Give the number of lines that contain "return" in the listing, and write nothing else.
***** Records supplied
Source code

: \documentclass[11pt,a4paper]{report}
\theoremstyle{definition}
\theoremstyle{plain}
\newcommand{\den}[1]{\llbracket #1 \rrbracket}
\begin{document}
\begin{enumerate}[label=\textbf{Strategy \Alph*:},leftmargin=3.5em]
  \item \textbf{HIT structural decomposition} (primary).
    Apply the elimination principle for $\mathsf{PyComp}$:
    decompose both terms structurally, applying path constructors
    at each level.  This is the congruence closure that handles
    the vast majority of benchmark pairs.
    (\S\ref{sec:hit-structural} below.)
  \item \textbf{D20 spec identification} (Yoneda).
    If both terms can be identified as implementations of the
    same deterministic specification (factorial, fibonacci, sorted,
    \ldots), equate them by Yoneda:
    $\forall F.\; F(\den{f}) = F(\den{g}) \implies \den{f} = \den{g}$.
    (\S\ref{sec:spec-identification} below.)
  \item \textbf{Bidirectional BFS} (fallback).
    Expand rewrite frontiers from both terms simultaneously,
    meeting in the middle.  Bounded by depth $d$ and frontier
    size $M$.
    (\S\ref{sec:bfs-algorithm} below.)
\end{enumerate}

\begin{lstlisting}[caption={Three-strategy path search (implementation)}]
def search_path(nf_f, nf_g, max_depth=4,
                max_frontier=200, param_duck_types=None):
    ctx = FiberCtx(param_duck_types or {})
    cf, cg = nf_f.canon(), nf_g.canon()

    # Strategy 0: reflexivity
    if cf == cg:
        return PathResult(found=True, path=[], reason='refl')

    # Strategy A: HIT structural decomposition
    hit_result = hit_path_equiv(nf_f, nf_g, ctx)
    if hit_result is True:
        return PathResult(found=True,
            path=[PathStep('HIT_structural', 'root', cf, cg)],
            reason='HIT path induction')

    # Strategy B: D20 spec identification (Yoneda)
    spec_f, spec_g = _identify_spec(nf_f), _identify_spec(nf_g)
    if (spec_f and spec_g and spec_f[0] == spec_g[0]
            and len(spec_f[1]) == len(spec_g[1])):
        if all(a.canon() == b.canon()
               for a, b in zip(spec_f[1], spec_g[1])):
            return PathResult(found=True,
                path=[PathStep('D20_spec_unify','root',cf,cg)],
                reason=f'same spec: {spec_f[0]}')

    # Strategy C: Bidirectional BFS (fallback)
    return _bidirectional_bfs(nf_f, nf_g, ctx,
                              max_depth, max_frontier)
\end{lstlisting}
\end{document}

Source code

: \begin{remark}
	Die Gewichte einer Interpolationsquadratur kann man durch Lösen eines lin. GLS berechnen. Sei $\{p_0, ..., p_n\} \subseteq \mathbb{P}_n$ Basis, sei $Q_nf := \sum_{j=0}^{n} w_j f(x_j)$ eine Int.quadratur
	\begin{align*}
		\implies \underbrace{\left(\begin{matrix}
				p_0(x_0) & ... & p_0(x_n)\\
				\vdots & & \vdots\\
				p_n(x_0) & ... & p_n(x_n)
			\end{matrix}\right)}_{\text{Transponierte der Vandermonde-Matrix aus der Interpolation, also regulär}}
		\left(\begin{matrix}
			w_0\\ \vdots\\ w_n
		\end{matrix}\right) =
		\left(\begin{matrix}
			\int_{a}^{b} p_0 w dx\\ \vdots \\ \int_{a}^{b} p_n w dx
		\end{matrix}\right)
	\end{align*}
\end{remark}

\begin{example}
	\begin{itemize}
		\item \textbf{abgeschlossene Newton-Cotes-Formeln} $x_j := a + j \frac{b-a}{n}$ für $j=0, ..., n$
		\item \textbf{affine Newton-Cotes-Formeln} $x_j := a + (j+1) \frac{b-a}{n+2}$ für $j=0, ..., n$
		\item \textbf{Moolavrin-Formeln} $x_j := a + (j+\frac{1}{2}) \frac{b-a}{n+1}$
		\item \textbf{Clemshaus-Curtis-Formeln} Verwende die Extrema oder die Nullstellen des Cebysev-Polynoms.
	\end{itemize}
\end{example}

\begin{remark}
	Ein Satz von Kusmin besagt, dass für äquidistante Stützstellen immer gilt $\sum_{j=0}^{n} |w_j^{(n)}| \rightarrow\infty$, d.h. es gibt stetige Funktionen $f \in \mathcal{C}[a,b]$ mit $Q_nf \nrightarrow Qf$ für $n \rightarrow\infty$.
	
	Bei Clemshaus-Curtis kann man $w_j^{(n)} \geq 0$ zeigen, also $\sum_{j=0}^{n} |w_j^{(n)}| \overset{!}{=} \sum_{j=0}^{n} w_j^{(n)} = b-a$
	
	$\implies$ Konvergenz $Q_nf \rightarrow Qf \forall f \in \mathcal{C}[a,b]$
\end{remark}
**********
◆ **Exercise solution**: 4